◆ INFORMATION SHOWN ◆
◆ ◆ ◆
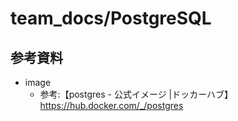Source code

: # team_docs/PostgreSQL

## 参考資料
- image
  - 参考:【postgres - 公式イメージ |ドッカーハブ】 https://hub.docker.com/_/postgres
◆ ◆ ◆
◆ WHAT THE TASK REQUIRES ◆
From the first line above to the last, copy the records exactly but omit the pictures.

◆ ANSWER FOR THE TASK ◆
Source code

: # team_docs/PostgreSQL

## 参考資料
- image
  - 参考:【postgres - 公式イメージ |ドッカーハブ】 https://hub.docker.com/_/postgres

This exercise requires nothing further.